The units described as separate components may or may not be physically separate. Components shown as units may or may not be physical units. The components may disposed in one place or distributed over a plurality of network units. Part of or each of the units may be selected according to actual needs to achieve the technical solutions of the present disclosure.

In addition, functional units in the embodiments of the present disclosure may be integrated into one processing unit, or each unit may be separately used as a unit, or two or more units may be integrated into a unit. The unit formed by integration may be implemented in the form of hardware, or in the form of hardware combined with software functional units.

Each or part of the operations of the method embodiments may be completed by hardware related to instructions of a program. The program may be stored in a computer-readable storage medium. When the program is executed, the operations of the method embodiments may be performed. The storage medium may include mobile storage devices, read-only memories (ROM), magnetic disks or optical disks, and other media that may store program codes.

When the unit formed by integration is implemented in the form of a software function module and sold or used as an independent product, the unit formed by integration may also be stored in a computer-readable storage medium. Based on this understanding, the technical solution of the present disclosure, or in other words, the part that contributes to the relevant technology, may be embodied in the form of a software product. The software product may be stored in a storage medium, and may include a plurality of instructions for enabling an electronic device (which may be a mobile phone, tablet computer, laptop computer, desktop computer, etc.) to execute each or part of the methods described in the present disclosure. The storage medium may include mobile storage devices, ROM, magnetic disks, optical disks, and other media that may store program codes.

As disclosed, the technical solutions of the present disclosure have the following advantages.

In the present disclosure, based on the first indication information, the accessory device may be determined to move in at least one of the following directions: up-down in the vertical direction, left-right in the horizontal direction, or forward-backward in the depth direction. At least one of the following adjustments in the three-dimensional display mode may be performed: adjusting the vertical position of at least one of the target applications, adjusting the display viewing angle of at least one of the target applications, or adjusting the front-back position of at least one of the target applications in the depth direction. In this way, the user may set the moving direction of the accessory device and the moving direction of the corresponding target application according to his/her own usage habits.

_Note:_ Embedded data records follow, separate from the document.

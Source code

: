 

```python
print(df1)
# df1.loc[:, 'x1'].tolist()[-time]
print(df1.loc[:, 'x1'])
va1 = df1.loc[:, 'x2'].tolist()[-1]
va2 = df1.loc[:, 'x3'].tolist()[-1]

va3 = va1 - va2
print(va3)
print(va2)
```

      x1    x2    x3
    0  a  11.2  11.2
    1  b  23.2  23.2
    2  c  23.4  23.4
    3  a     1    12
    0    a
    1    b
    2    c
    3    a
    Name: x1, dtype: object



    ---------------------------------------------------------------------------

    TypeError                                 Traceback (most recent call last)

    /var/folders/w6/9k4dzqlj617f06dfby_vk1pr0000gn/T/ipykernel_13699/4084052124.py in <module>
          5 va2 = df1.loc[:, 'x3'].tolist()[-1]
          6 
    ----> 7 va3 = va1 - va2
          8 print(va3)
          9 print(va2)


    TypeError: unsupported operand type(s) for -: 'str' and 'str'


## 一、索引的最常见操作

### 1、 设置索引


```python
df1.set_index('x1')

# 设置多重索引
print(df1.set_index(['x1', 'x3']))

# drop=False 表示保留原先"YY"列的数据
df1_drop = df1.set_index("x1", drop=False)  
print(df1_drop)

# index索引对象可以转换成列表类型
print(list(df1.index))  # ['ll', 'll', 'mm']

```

Accordingly, the movement of the accessory device may correspond to the position adjustment of the corresponding target application.

The embodiments disclosed in the present disclosure are exemplary only and not limiting the scope of the present disclosure. Various combinations, alternations, modifications, or equivalents to the technical solutions of the disclosed embodiments may be obvious to those skilled in the art and may be included in the present disclosure. Without departing from the spirit of the present disclosure, the technical solutions of the present disclosure may be implemented by other embodiments, and such other embodiments are intended to be encompassed within the scope of the present disclosure.